Há quase uma década Prigozhin semeia escândalos na Rússia. Criou um império de fábricas de trolls, chefiou a interferência da Rússia em eleições estrangeiras e financiou o grupo mercenário ­Wagner, que lutou na Ucrânia e apoiou ditadores na África.

No motim recente, também pediu revolta, ao liderar uma rebelião armada que muitos temem que possa se transformar em acerto de contas ou até mesmo em saques em Moscou, incluídas as casas luxuo­sas do rico bairro de Rublyovka. “Esse pedido para pegar aqueles ladrões em ­Rublyovka foi revolucionário”, disse ­Konstantin Remchukov, editor-chefe da Nezavisimaya Gazeta, que esteve com Vladimir Putin numa reunião a portas fechadas com os principais editores. “(A elite) realmente teme Prigozhin como uma possível alternativa a Putin. Não haveria garantias nem proteção nem regras do jogo.”

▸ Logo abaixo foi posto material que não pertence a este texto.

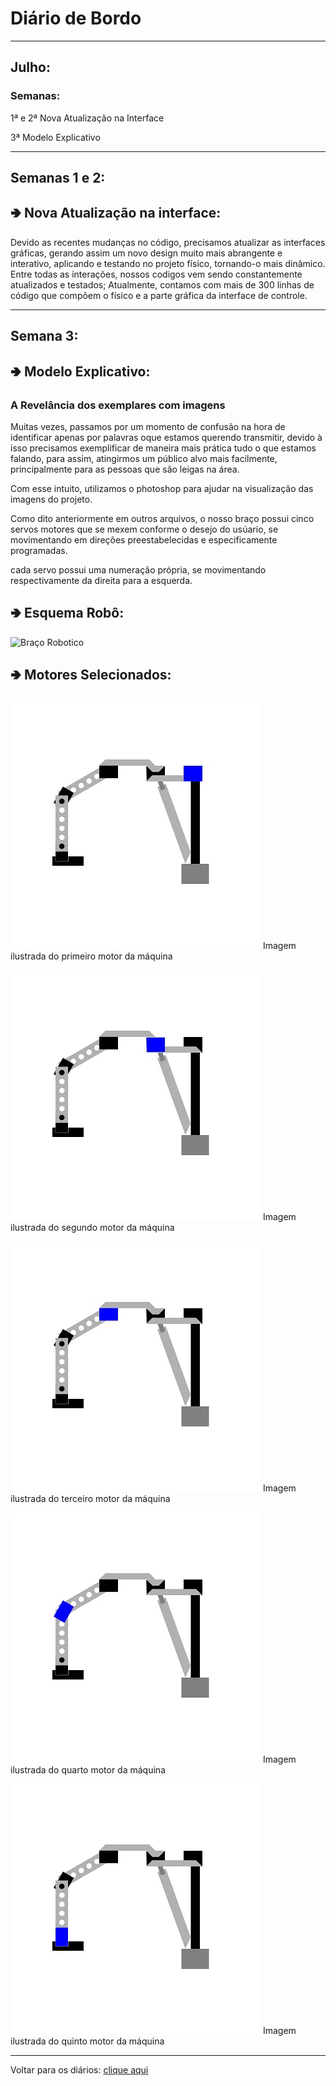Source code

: <meta charset="UTF-8">

# Diário de Bordo

---
## Julho:
### Semanas:
1ª e 2ª Nova Atualização na Interface

3ª Modelo Explicativo


---
## Semanas 1 e 2:
<h2>&#129154 Nova Atualização na interface:</h2>

Devido as recentes mudanças no código, precisamos atualizar as interfaces gráficas, gerando assim um novo design muito mais abrangente e interativo, aplicando e testando no projeto físico, tornando-o mais dinâmico. 
Entre todas as interações, nossos codigos vem sendo constantemente atualizados e testados; Atualmente, contamos com mais de 300 linhas de código que compõem o físico e a parte gráfica da interface de controle.                


---
## Semana 3:
<h2>&#129154 Modelo Explicativo:</h2>

### A Revelância dos exemplares com imagens 

Muitas vezes, passamos por um momento de confusão na hora de identificar apenas por palavras oque estamos querendo transmitir, devido à isso precisamos exemplificar de maneira mais prática tudo o que estamos falando, para assim, atingirmos um público alvo mais facilmente, principalmente para as pessoas que são leigas na área. 

Com esse intuito, utilizamos o photoshop para ajudar na visualização das imagens do projeto. 

Como dito anteriormente em outros arquivos, o nosso braço possui cinco servos motores que se mexem conforme o desejo do usúario, se movimentando em direções preestabelecidas e especificamente programadas.

cada servo possui uma numeração própria, se movimentando respectivamente da direita para a esquerda.

<h2>&#129154 Esquema Robô:</h2>

![Braço Robotico](./imagens/braço-robotico.jpg)

<h2>&#129154 Motores Selecionados:</h2>

![Primeiro Motor](./imagens/motor1.jpg)
Imagem ilustrada do primeiro motor da máquina

![Segundo Motor](./imagens/motor2.jpg)
Imagem ilustrada do segundo motor da máquina

![Terceiro Motor](./imagens/motor3.jpg)
Imagem ilustrada do terceiro motor da máquina

![Quarto Motor](./imagens/motor4.jpg)
Imagem ilustrada do quarto motor da máquina

![Quinto Motor](./imagens/motor5.jpg)
Imagem ilustrada do quinto motor da máquina

---

Voltar para os diários: [clique aqui](./menu_diario.md)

Em vez disso, é o império de Prigozhin que agora vai desmoronar, encerrando uma década de seus esquemas e truques como parte dos trabalhos mais sujos do Kremlin. Na sexta-feira 30, a Rússia bloqueou os sites dos canais de comunicação Ria Fan, Política Hoje, Economia Hoje, Neva News e Notícias Populares, parte de uma constelação de sites que divulgavam notícias falsas em apoio à agenda de Prigozhin. O meio de comunicação Rotunda, com sede em São Petersburgo, também informou que a Agência de Pesquisas na Internet do oligarca, uma fábrica de trolls na qual estagiários mal pagos tentavam semear raiva e desconfiança por meio de comentários agressivos sob postagens de notícias em redes sociais, havia sido fechada.

Prigozhin negou durante anos ser o fundador da organização, até o início de 2023. “Nunca fui apenas o financiador da Agência de Pesquisas da Internet”, admitiu. “Eu inventei, criei e gerenciei por muito tempo. Ela foi fundada para proteger o espaço de informação russo da propaganda grosseira e agressiva da narrativa antirrussa do Ocidente.” Em uma aparição extraordinária, um editor de seu grupo de mídia Patriot defendeu a fábrica de trolls desde a sua fundação, em 2009: “Era estrategicamente importante desacreditar o trabalho de jornalistas de oposição que tentavam (…) destruir o nosso país”.

Muitas táticas de Prigozhin, desde a sabotagem social online até o recrutamento de condenados nas prisões, foram adotadas pelo governo russo. Diversas corporações estatais e até empresários privados possuem hoje seus próprios grupos de mercenários. E sua presença na mídia, que era ao mesmo tempo irritante e atraente, fez dele uma estrela da noite para o dia, à medida que seu conflito com o Ministério da Defesa esquentava.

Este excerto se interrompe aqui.